Ordered that the resentence is affirmed.
The defendant was originally sentenced upon his conviction of attempted murder in the second degree to an indeterminate term of imprisonment of 10 to 20 years as an armed felon. On appeal, this court vacated the sentence upon the ground that attempted murder in the second degree is not a class B armed felony offense (see, CPL 1.20; Penal Law § 110.05; § 125.25 [1]; People v. Lawrence, 97 A.D.2d 718, affd 64 N.Y.2d 200), and remitted the matter for resentencing (People v. Fuller, 119 A.D.2d 692). Upon resentencing, the court imposed an indeterminate term of imprisonment of 7 to 21 years. We affirm.

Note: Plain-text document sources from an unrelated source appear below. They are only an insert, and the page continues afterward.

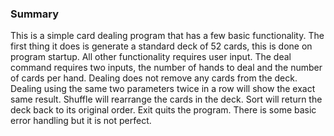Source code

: ### Summary
This is a simple card dealing program that has a few basic functionality. The first thing it does is generate a standard deck of 52 cards, this is done on program startup. All other functionality requires user input. The deal command requires two inputs, the number of hands to deal and the number of cards per hand. Dealing does not remove any cards from the deck. Dealing using the same two parameters twice in a row will show the exact same result. Shuffle will rearrange the cards in the deck. Sort will return the deck back to its original order. Exit quits the program. There is some basic error handling but it is not perfect.
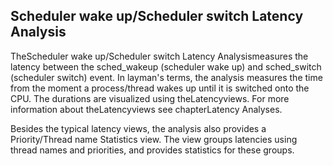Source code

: ## Scheduler wake up/Scheduler switch Latency Analysis

TheScheduler wake up/Scheduler switch Latency Analysismeasures the latency between the sched_wakeup (scheduler wake up) and sched_switch (scheduler switch) event. In layman's terms, the analysis measures the time from the moment a process/thread wakes up until it is switched onto the CPU. The durations are visualized using theLatencyviews. For more information about theLatencyviews see chapterLatency Analyses.

Besides the typical latency views, the analysis also provides a Priority/Thread name Statistics view. The view groups latencies using thread names and priorities, and provides statistics for these groups.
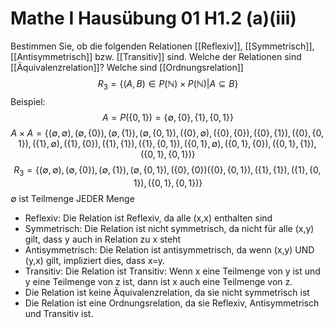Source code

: 
# Mathe I Hausübung 01 H1.2 (a)(iii)	
Bestimmen Sie, ob die folgenden Relationen [[Reflexiv]], [[Symmetrisch]], [[Antisymmetrisch]] bzw. [[Transitiv]] sind. Welche der Relationen sind [[Äquivalenzrelation]]? Welche sind [[Ordnungsrelation]]
$$R_3=\{(A,B)\in P(\mathbb{N})\times P(\mathbb{N})|A\subseteq B\}$$
Beispiel:
$$A=P(\{0,1\})=\{\emptyset,\{0\},\{1\},\{0,1\}\}$$
$$A\times A=
\{(\emptyset,\emptyset),(\emptyset,\{0\}),(\emptyset,\{1\}),(\emptyset,\{0,1\}),
(\{0\},\emptyset),(\{0\},\{0\}),(\{0\},\{1\}),(\{0\},\{0,1\}),
(\{1\},\emptyset),(\{1\},\{0\}),(\{1\},\{1\}),(\{1\},\{0,1\}),
(\{0,1\},\emptyset),(\{0,1\},\{0\}),(\{0,1\},\{1\}),(\{0,1\},\{0,1\})\}$$
$$R_3=\{(\emptyset,\emptyset),(\emptyset,\{0\}),(\emptyset,\{1\}),(\emptyset,\{0,1\}),(\{0\},\{0\})(\{0\},\{0,1\}),(\{1\},\{1\}),(\{1\},\{0,1\}),(\{0,1\},\{0,1\})\}$$
$\emptyset$ ist Teilmenge JEDER Menge
- Reflexiv: Die Relation ist Reflexiv, da alle (x,x) enthalten sind
- Symmetrisch: Die Relation ist nicht symmetrisch, da nicht für alle (x,y) gilt, dass y auch in Relation zu x steht 
- Antisymmetrisch: Die Relation ist antisymmetrisch, da wenn (x,y) UND (y,x) gilt, impliziert dies, dass x=y.
- Transitiv: Die Relation ist Transitiv: Wenn x eine Teilmenge von y ist und y eine Teilmenge von z ist, dann ist x auch eine Teilmenge von z.
- Die Relation ist keine Äquivalenzrelation, da sie nicht symmetrisch ist
- Die Relation ist eine Ordnungsrelation, da sie Reflexiv, Antisymmetrisch und Transitiv ist.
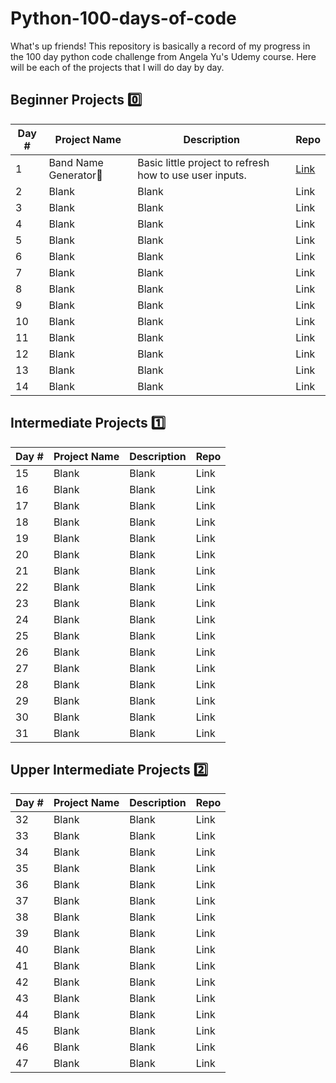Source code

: # Python-100-days-of-code
What's up friends! This repository is basically a record of my progress in the 100 day python code challenge from Angela Yu's Udemy course. Here will be each of the projects that I will do day by day.

## **Beginner Projects 0️⃣**

| Day #         | Project Name         | Description   | Repo          |
| ------------- | -------------        | ------------- | ------------- |
| 1             | Band Name Generator🥁 | Basic little project to refresh how to use user inputs.  | [Link](https://github.com/emmoscript/Python-100-days-of-code/blob/61f8e6947373690198a44deb77e1fbcb637e6a58/Beginner/Day%201/main.py)  |
| 2             | Blank         | Blank  | Link  |
| 3             | Blank         | Blank  | Link  |
| 4             | Blank         | Blank  | Link  |
| 5             | Blank         | Blank  | Link  |
| 6             | Blank         | Blank  | Link  |
| 7             | Blank         | Blank  | Link  |
| 8             | Blank         | Blank  | Link  |
| 9             | Blank         | Blank  | Link  |
| 10            | Blank         | Blank  | Link  |
| 11            | Blank         | Blank  | Link  |
| 12            | Blank         | Blank  | Link  |
| 13            | Blank         | Blank  | Link  |
| 14            | Blank         | Blank  | Link  |

## **Intermediate Projects 1️⃣**

| Day #         | Project Name         | Description   | Repo          |
| ------------- | -------------        | ------------- | ------------- |
| 15            | Blank                | Blank         | Link          |
| 16            | Blank                | Blank         | Link          |
| 17            | Blank                | Blank         | Link          |
| 18            | Blank                | Blank         | Link          |
| 19            | Blank                | Blank         | Link          |
| 20            | Blank                | Blank         | Link          |
| 21            | Blank                | Blank         | Link          |
| 22            | Blank                | Blank         | Link          |
| 23            | Blank                | Blank         | Link          |
| 24            | Blank                | Blank         | Link          |
| 25            | Blank                | Blank         | Link          |
| 26            | Blank                | Blank         | Link          |
| 27            | Blank                | Blank         | Link          |
| 28            | Blank                | Blank         | Link          |
| 29            | Blank                | Blank         | Link          |
| 30            | Blank                | Blank         | Link          |
| 31            | Blank                | Blank         | Link          |

## **Upper Intermediate Projects 2️⃣**

| Day #         | Project Name         | Description   | Repo          |
| ------------- | -------------        | ------------- | ------------- |
| 32            | Blank                | Blank         | Link          |
| 33            | Blank                | Blank         | Link          |
| 34            | Blank                | Blank         | Link          |
| 35            | Blank                | Blank         | Link          |
| 36            | Blank                | Blank         | Link          |
| 37            | Blank                | Blank         | Link          |
| 38            | Blank                | Blank         | Link          |
| 39            | Blank                | Blank         | Link          |
| 40            | Blank                | Blank         | Link          |
| 41            | Blank                | Blank         | Link          |
| 42            | Blank                | Blank         | Link          |
| 43            | Blank                | Blank         | Link          |
| 44            | Blank                | Blank         | Link          |
| 45            | Blank                | Blank         | Link          |
| 46            | Blank                | Blank         | Link          |
| 47            | Blank                | Blank         | Link          |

Contrary to defendant's contention, in imposing a resentence following the vacatur of the original illegal sentence, the court was not barred from imposing a sentence having a maximum term of greater than 20 years. Unlike those cases which hold that following a successful appeal and retrial, a court, absent a reasoned and legitimate justification, may not impose a greater sentence than was originally imposed (see, North Carolina v Pearce, 395 U.S. 711; People v. Miller, 65 N.Y.2d 502, cert denied ___ US ___, 106 S Ct 317; People v. Best, 127 A.D.2d 671, lv denied 70 N.Y.2d 642), at bar, there was never a prior legal sentence imposed. Once the original sentence was vacated on the ground that it was illegal, the court on resentencing was not bound by either the minimum or maximum limits of the original sentence, which had become a nullity (see, People v. Harrington, 21 N.Y.2d 61, 64; People v. Garcia, 121 A.D.2d 465, affd 69 N.Y.2d 903, rearg denied 70 N.Y.2d 694; People v. Gillette, 33 A.D.2d 587). Thus, the court was free to impose a new legal maximum term which was greater than that originally imposed.
Beyond that, we find no merit to defendant's claim that the resentence was excessive. Mollen, P.J., Bracken, Brown and Weinstein, JJ., concur.